··· Exercise data
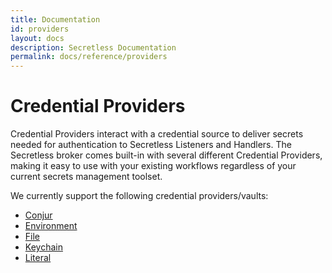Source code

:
 ```yaml
---
title: Documentation
id: providers
layout: docs
description: Secretless Documentation
permalink: docs/reference/providers
---
```


# Credential Providers 

Credential Providers interact with a credential source to deliver secrets needed for authentication
to Secretless Listeners and Handlers. The Secretless broker comes built-in with several different
Credential Providers, making it easy to use with your existing workflows regardless of your current
secrets management toolset.

We currently support the following credential providers/vaults:
- [Conjur](/docs/reference/providers/conjur.html)
- [Environment](/docs/reference/providers/env.html)
- [File](/docs/reference/providers/file.html)
- [Keychain](/docs/reference/providers/keychain.html)
- [Literal](/docs/reference/providers/literal.html)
······
### What you should do
Please find each line in the records above that holds the word "docs", and copy it.

### Answer to the exercise
layout: docs
permalink: docs/reference/providers
- [Conjur](/docs/reference/providers/conjur.html)
- [Environment](/docs/reference/providers/env.html)
- [File](/docs/reference/providers/file.html)
- [Keychain](/docs/reference/providers/keychain.html)
- [Literal](/docs/reference/providers/literal.html)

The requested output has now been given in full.